Pretzels are one of the most carb-dense snack foods you can eat. A single ounce of hard pretzels contains about 23 to 25 grams of carbohydrates, and a large soft pretzel can pack nearly 100 grams. Almost all of those carbs come from refined white flour, with very little fiber to slow digestion.
Hard Pretzels: Carbs Per Serving
A standard one-ounce serving of hard pretzels (roughly a small handful) delivers about 23 grams of carbohydrates, 108 calories, and less than 1 gram of fat. That carb count is higher than potato chips, which contain around 16 grams per ounce. Pretzels get their reputation as a “healthier” snack from being low in fat, but that low fat content is offset by a much higher concentration of refined starch.
The portion issue matters here too. One ounce is a modest amount. If you’re eating pretzels from a bag while watching TV, it’s easy to consume three or four servings without thinking about it, pushing your carb intake to 70 or 100 grams from a single snack session.
Soft Pretzels Are Even Higher
A large soft pretzel, the kind sold at malls, stadiums, and street carts, contains roughly 99 grams of carbohydrates and 483 calories. That’s more carbs than three slices of white bread. Even a medium-sized soft pretzel lands around 50 to 55 grams. If you’re tracking carbs for any reason, a single soft pretzel can use up most or all of a meal’s carbohydrate budget in one go.
How Pretzels Affect Blood Sugar
Pretzels aren’t just high in carbs. They’re high in the kind of carbs that hit your bloodstream fast. Standard white flour pretzels have a glycemic index of about 66, which places them in the medium-to-high range. For context, pure glucose scores 100. The refined flour used in pretzels has been milled fine enough that your digestive system breaks it down into sugar quickly, causing a sharp rise in blood glucose followed by a drop.

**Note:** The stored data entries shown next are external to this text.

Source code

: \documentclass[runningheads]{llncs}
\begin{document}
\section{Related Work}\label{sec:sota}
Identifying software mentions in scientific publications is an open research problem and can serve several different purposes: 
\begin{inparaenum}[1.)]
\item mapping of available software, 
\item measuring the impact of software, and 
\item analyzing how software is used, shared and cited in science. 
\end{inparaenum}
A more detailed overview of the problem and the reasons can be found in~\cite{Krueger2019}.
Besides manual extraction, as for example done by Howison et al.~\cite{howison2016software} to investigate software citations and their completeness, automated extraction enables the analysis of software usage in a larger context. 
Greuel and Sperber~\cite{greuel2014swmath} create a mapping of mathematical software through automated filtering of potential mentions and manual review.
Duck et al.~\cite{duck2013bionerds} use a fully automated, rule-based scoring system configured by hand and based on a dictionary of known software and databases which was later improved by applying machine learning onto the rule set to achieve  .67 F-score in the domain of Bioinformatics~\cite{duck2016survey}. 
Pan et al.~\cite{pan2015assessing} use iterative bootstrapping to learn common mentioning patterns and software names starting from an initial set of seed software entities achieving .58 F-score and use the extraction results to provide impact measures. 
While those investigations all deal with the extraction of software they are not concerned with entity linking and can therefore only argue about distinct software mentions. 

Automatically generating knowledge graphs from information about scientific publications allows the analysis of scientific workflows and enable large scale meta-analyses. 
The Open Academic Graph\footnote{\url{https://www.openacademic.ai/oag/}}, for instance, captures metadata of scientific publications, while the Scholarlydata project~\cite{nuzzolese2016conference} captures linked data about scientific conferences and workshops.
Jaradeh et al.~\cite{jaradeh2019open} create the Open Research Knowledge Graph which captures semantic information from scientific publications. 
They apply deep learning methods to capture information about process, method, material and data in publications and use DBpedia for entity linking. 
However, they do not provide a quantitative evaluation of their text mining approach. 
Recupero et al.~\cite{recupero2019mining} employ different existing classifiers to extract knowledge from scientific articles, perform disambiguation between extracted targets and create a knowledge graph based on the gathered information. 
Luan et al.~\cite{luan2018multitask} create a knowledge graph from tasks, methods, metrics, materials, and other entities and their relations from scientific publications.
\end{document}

This effect is measurable. In a side-by-side comparison, one ounce of pretzels raised blood sugar more than one ounce of potato chips. That’s because chips contain fat, which slows digestion and blunts the glucose spike. Pretzels have almost no fat and almost no fiber, so there’s nothing to slow the process down. For people managing blood sugar, whether due to diabetes, prediabetes, or insulin resistance, pretzels are one of the trickier snack foods to work into a meal plan.
Gluten-Free Pretzels Aren’t Lower in Carbs
If you’re reaching for gluten-free pretzels hoping for fewer carbs, the numbers won’t help you. A medium gluten-free soft pretzel contains about 54 grams of total carbohydrates (roughly 51 grams of net carbs after subtracting fiber). Gluten-free versions typically replace wheat flour with starches like cassava, potato, or corn starch, all of which are similarly carb-heavy. The swap removes gluten but does nothing to reduce the carbohydrate load.
How Pretzels Compare to Other Snacks
Pretzels sit at the high end of the carb scale among common snack foods. Here’s how a one-ounce serving compares:
- Hard pretzels: 23 grams carbs, 0.7 grams fat
- Potato chips: 16 grams carbs, 9 grams fat
- Mixed nuts (unsalted): 6 grams carbs, 14 grams fat
- Cheese (cheddar): less than 1 gram carbs, 9 grams fat
Pretzels win on fat content, which is why they’ve been marketed as a heart-healthy snack for decades. But if your concern is carbs or blood sugar management, they’re actually a worse choice than many snacks that seem less “healthy” on the surface.
Sodium Is the Other Concern
Beyond carbs, pretzels are heavily salted. Hard pretzels contain roughly 200 milligrams of sodium per ounce, and a large soft pretzel can contain 240 milligrams or more. That’s 10% of the recommended daily limit in a single serving. If you eat several servings of hard pretzels, or pair a soft pretzel with other processed foods during the day, sodium adds up quickly.
Ways to Lower the Carb Impact
If you like pretzels and don’t want to give them up entirely, a few strategies can reduce the blood sugar hit. Pairing pretzels with a protein or fat source, like hummus, nut butter, or cheese, slows digestion and flattens the glucose spike. Sticking to a measured one-ounce portion rather than eating from the bag also helps. Some brands now make pretzels with added protein or whole grain flour, which lowers the glycemic response compared to standard white flour versions. Research has shown that swapping in soy flour, for instance, can cut a pretzel’s glycemic index from 66 down to about 39.
For anyone following a low-carb or ketogenic diet, though, pretzels are difficult to fit in at any serving size. Even a single ounce takes up a significant portion of a 20- to 50-gram daily carb target.